» Task brief
Down to the last line, restate the records below word for word, dropping every image.

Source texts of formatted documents
/---
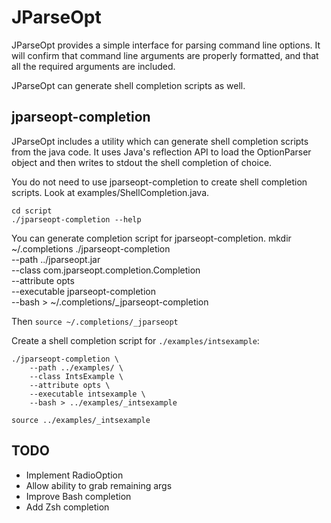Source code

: JParseOpt
==================================
JParseOpt provides a simple interface for parsing command line options.
It will confirm that command line arguments are properly formatted, and that
all the required arguments are included. 

JParseOpt can generate shell completion scripts as well.

jparseopt-completion
----------------------------------
JParseOpt includes a utility which can generate shell completion scripts from
the java code. It uses Java's reflection API to load the OptionParser object
and then writes to stdout the shell completion of choice.

You do not need to use jparseopt-completion to create shell completion
scripts. Look at examples/ShellCompletion.java.

    cd script
    ./jparseopt-completion --help

You can generate completion script for jparseopt-completion.
    mkdir ~/.completions
    ./jparseopt-completion \
        --path ../jparseopt.jar \
        --class com.jparseopt.completion.Completion \
        --attribute opts \
        --executable jparseopt-completion \
        --bash > ~/.completions/_jparseopt-completion

Then `source ~/.completions/_jparseopt`

Create a shell completion script for `./examples/intsexample`:

    ./jparseopt-completion \
        --path ../examples/ \
        --class IntsExample \
        --attribute opts \
        --executable intsexample \
        --bash > ../examples/_intsexample

    source ../examples/_intsexample


TODO
----------------------------------
* Implement RadioOption
* Allow ability to grab remaining args
* Improve Bash completion
* Add Zsh completion

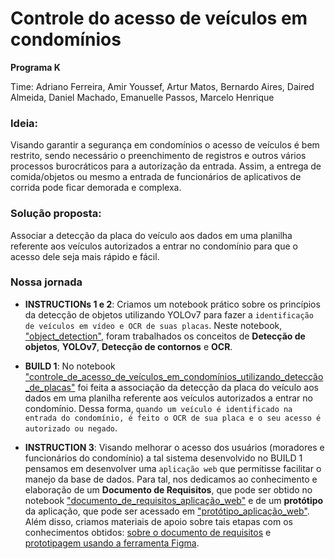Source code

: # Controle do acesso de veículos em condomínios
<b> Programa K </b>

Time: Adriano Ferreira, Amir Youssef, Artur Matos, Bernardo Aires, Daired Almeida, Daniel Machado, Emanuelle Passos, Marcelo Henrique

### Ideia:
Visando garantir a segurança em condomínios o acesso de veículos é bem restrito, sendo necessário o preenchimento de registros e outros vários processos burocráticos para a autorização da entrada. Assim, a entrega de comida/objetos ou mesmo a entrada de funcionários de aplicativos de corrida pode ficar demorada e complexa.

### Solução proposta:
Associar a detecção da placa do veículo aos dados em uma planilha referente aos veículos autorizados a entrar no condomínio para que o acesso dele seja mais rápido e fácil.

### Nossa jornada

* **INSTRUCTIONs 1 e 2**: Criamos um notebook prático sobre os princípios da detecção de objetos utilizando YOLOv7 para fazer a `identificação de veículos em vídeo e OCR de suas placas`. Neste notebook, ["object_detection"](https://github.com/Emanuelle-p/object_detection/blob/main/object_detection.ipynb), foram trabalhados os conceitos de **Detecção de objetos**, **YOLOv7**, **Detecção de contornos** e **OCR**.

* **BUILD 1**: No notebook ["controle_de_acesso_de_veículos_em_condomínios_utilizando_detecção_de_placas"](https://github.com/Emanuelle-p/object_detection/blob/main/controle_de_acesso_de_ve%C3%ADculos_em_condom%C3%ADnios_utilizando_detec%C3%A7%C3%A3o_de_placas.ipynb) foi feita a associação da detecção da placa do veículo aos dados em uma planilha referente aos veículos autorizados a entrar no condomínio. Dessa forma, `quando um veículo é identificado na entrada do condomínio, é feito o OCR de sua placa e o seu acesso é autorizado ou negado`.

* **INSTRUCTION 3**: Visando melhorar o acesso dos usuários (moradores e funcionários do condomínio) a tal sistema desenvolvido no BUILD 1 pensamos em desenvolver uma `aplicação web` que permitisse facilitar o manejo da base de dados. Para tal, nos dedicamos ao conhecimento e elaboração de um **Documento de Requisitos**, que pode ser obtido no notebook ["documento_de_requisitos_aplicação_web"](https://github.com/Emanuelle-p/object_detection/blob/main/documento_de_requisitos_aplica%C3%A7%C3%A3o_web.md) e de um **protótipo** da aplicação, que pode ser acessado em ["protótipo_aplicação_web"](https://github.com/Emanuelle-p/object_detection/blob/main/prot%C3%B3tipo_aplica%C3%A7%C3%A3o_web.md). Além disso, criamos materiais de apoio sobre tais etapas com os conhecimentos obtidos: [sobre o documento de requisitos](https://github.com/Emanuelle-p/object_detection/blob/main/material_de_apoio_documento_de_requisitos.md) e [prototipagem usando a ferramenta Figma](https://github.com/Emanuelle-p/object_detection/blob/main/material_de_apoio_prototipagem_figma.md).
\---
» Solution to this task
Source code

: JParseOpt
==================================
JParseOpt provides a simple interface for parsing command line options.
It will confirm that command line arguments are properly formatted, and that
all the required arguments are included. 

JParseOpt can generate shell completion scripts as well.

jparseopt-completion
----------------------------------
JParseOpt includes a utility which can generate shell completion scripts from
the java code. It uses Java's reflection API to load the OptionParser object
and then writes to stdout the shell completion of choice.

You do not need to use jparseopt-completion to create shell completion
scripts. Look at examples/ShellCompletion.java.

    cd script
    ./jparseopt-completion --help

You can generate completion script for jparseopt-completion.
    mkdir ~/.completions
    ./jparseopt-completion \
        --path ../jparseopt.jar \
        --class com.jparseopt.completion.Completion \
        --attribute opts \
        --executable jparseopt-completion \
        --bash > ~/.completions/_jparseopt-completion

Then `source ~/.completions/_jparseopt`

Create a shell completion script for `./examples/intsexample`:

    ./jparseopt-completion \
        --path ../examples/ \
        --class IntsExample \
        --attribute opts \
        --executable intsexample \
        --bash > ../examples/_intsexample

    source ../examples/_intsexample


TODO
----------------------------------
* Implement RadioOption
* Allow ability to grab remaining args
* Improve Bash completion
* Add Zsh completion

Source code

: # Controle do acesso de veículos em condomínios
<b> Programa K </b>

Time: Adriano Ferreira, Amir Youssef, Artur Matos, Bernardo Aires, Daired Almeida, Daniel Machado, Emanuelle Passos, Marcelo Henrique

### Ideia:
Visando garantir a segurança em condomínios o acesso de veículos é bem restrito, sendo necessário o preenchimento de registros e outros vários processos burocráticos para a autorização da entrada. Assim, a entrega de comida/objetos ou mesmo a entrada de funcionários de aplicativos de corrida pode ficar demorada e complexa.

### Solução proposta:
Associar a detecção da placa do veículo aos dados em uma planilha referente aos veículos autorizados a entrar no condomínio para que o acesso dele seja mais rápido e fácil.

### Nossa jornada

* **INSTRUCTIONs 1 e 2**: Criamos um notebook prático sobre os princípios da detecção de objetos utilizando YOLOv7 para fazer a `identificação de veículos em vídeo e OCR de suas placas`. Neste notebook, ["object_detection"](https://github.com/Emanuelle-p/object_detection/blob/main/object_detection.ipynb), foram trabalhados os conceitos de **Detecção de objetos**, **YOLOv7**, **Detecção de contornos** e **OCR**.

* **BUILD 1**: No notebook ["controle_de_acesso_de_veículos_em_condomínios_utilizando_detecção_de_placas"](https://github.com/Emanuelle-p/object_detection/blob/main/controle_de_acesso_de_ve%C3%ADculos_em_condom%C3%ADnios_utilizando_detec%C3%A7%C3%A3o_de_placas.ipynb) foi feita a associação da detecção da placa do veículo aos dados em uma planilha referente aos veículos autorizados a entrar no condomínio. Dessa forma, `quando um veículo é identificado na entrada do condomínio, é feito o OCR de sua placa e o seu acesso é autorizado ou negado`.

* **INSTRUCTION 3**: Visando melhorar o acesso dos usuários (moradores e funcionários do condomínio) a tal sistema desenvolvido no BUILD 1 pensamos em desenvolver uma `aplicação web` que permitisse facilitar o manejo da base de dados. Para tal, nos dedicamos ao conhecimento e elaboração de um **Documento de Requisitos**, que pode ser obtido no notebook ["documento_de_requisitos_aplicação_web"](https://github.com/Emanuelle-p/object_detection/blob/main/documento_de_requisitos_aplica%C3%A7%C3%A3o_web.md) e de um **protótipo** da aplicação, que pode ser acessado em ["protótipo_aplicação_web"](https://github.com/Emanuelle-p/object_detection/blob/main/prot%C3%B3tipo_aplica%C3%A7%C3%A3o_web.md). Além disso, criamos materiais de apoio sobre tais etapas com os conhecimentos obtidos: [sobre o documento de requisitos](https://github.com/Emanuelle-p/object_detection/blob/main/material_de_apoio_documento_de_requisitos.md) e [prototipagem usando a ferramenta Figma](https://github.com/Emanuelle-p/object_detection/blob/main/material_de_apoio_prototipagem_figma.md).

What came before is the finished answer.